Sunday, June 03, 2012

 

North Carolina in a world of its own creation—state plans to legislate away sea level rise


The Pythagoreans had discovered irrational numbers! If we take an isosceles right triangle with legs of measure 1, the hypotenuse will measure sqrt 2. But this number cannot be expressed as a length that can be measured with a ruler divided into fractional parts … So shocked were the Pythagoreans by these numbers, they put to death a member who dared to mention their existence to the public.”— A Brief History of the Pythagorean Theorem


by Larry Geller

Legislating against or otherwise suppressing science is nothing new. Or killing the whistleblower when that works, as the Pythagoreans did. Ultimately, the word about pi got out. You’d think mankind would learn. Yet here we are, in the enlightened 21st Century, still trying to suppress scientific knowledge.

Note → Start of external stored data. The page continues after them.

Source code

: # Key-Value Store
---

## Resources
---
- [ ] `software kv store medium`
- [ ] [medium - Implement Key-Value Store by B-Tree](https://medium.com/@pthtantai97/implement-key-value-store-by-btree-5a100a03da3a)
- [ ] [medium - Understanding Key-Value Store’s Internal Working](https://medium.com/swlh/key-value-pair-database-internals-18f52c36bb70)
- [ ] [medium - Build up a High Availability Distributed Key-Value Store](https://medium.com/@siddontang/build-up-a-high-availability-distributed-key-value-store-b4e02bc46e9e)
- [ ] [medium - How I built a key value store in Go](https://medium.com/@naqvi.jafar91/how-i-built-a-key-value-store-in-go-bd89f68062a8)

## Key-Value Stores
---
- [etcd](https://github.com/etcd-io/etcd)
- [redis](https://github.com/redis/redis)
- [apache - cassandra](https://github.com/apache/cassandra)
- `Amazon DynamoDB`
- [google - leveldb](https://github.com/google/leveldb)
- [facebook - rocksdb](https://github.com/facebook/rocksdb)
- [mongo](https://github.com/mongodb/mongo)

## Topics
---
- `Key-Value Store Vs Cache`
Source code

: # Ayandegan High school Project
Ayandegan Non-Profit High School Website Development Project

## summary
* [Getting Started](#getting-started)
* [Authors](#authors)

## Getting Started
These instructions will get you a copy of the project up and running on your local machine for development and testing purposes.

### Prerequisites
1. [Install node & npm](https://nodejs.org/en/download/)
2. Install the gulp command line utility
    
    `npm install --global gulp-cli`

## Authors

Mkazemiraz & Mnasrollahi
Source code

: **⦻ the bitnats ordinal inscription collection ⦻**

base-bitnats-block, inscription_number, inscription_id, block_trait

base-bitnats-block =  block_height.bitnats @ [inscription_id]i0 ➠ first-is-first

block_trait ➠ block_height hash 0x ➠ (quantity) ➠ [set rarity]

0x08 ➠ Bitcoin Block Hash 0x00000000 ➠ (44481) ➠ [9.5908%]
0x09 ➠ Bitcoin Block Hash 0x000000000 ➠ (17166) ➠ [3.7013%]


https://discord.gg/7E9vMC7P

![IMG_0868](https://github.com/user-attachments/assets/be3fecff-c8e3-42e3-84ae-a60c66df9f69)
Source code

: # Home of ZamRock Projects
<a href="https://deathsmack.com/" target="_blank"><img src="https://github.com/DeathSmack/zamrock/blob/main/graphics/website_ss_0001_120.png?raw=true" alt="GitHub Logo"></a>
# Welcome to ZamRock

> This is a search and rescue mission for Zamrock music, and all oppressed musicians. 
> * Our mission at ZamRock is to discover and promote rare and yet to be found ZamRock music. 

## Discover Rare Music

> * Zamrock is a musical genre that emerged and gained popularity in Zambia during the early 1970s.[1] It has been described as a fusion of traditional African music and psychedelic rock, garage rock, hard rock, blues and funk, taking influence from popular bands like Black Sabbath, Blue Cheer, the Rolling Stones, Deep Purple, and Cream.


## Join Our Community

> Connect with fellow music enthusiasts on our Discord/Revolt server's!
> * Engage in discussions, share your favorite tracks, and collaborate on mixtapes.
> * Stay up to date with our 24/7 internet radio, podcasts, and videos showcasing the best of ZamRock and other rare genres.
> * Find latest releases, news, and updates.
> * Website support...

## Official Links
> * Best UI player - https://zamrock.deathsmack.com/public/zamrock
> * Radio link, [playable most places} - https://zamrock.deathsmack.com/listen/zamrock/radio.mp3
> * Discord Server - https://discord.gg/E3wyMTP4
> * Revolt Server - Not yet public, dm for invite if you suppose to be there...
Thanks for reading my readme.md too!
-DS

Another example: despite Galileo’s ultimate triumph, flat-earth science prevailed in Victorian England although the British don’t want to talk about it now.

What exactly has changed? In the past, many were deluded, but now, many others suppress science because they are simply greedy and dishonest. We’re better at the science, but those in power are motivated to deny it, usually for profit or to retain or advance their status.

The Internet is abuzz because a bill that would halt climate change by law, HB819, is making its way through the North Carolina legislature:

Perhaps searching for a way to one-up their much derided anti-marriage law, North Carolina lawmakers are considering ban on science with a new bill that would essentially make it illegal to predict a rise in the sea level.

After a state-appointed board of scientists determined that a one meter rise in sea level is likely by the year 2100 — echoing the scientific consensus on the issue — a coastal economic development group called NC-20 decided to push back against the results. They are upset that such an estimate would thwart development along the coast, as it would be illegal to build in the “flood zone” where there is under one meter of elevation.

[The National Memo, Today In Stupid: North Carolina Considers A Law Against Predicting Sea Level Rise, 6/3/2012]

Good thing they are passing a law against it, because it looks like that one-meter rise will happen at least by the end of the century, perhaps sooner. So sometime before then, it would become illegal to develop in the coastal region. They better hurry up with that law.

Hawaii hasn’t attempted to legislate their coastal development problem into oblivion. Instead, it seems they prefer tClip from Star-Advertisero give some of the problematic land to Native Hawaiians. That’s exactly what the state did in making a deal with the Office of Hawaiian Affairs to “pay off” part of the state’s obligations by transferring land to OHA that is in the tsunami evacuation zone.

Just as the sea will rise in North Carolina, it will rise here. Even before the coastal area is covered with water, it will be flooded by storm tides and ground water will rise. Generally speaking, the coast is not going to be an attractive place to build in the coming decades. (image snipped from the Star-Advertiser)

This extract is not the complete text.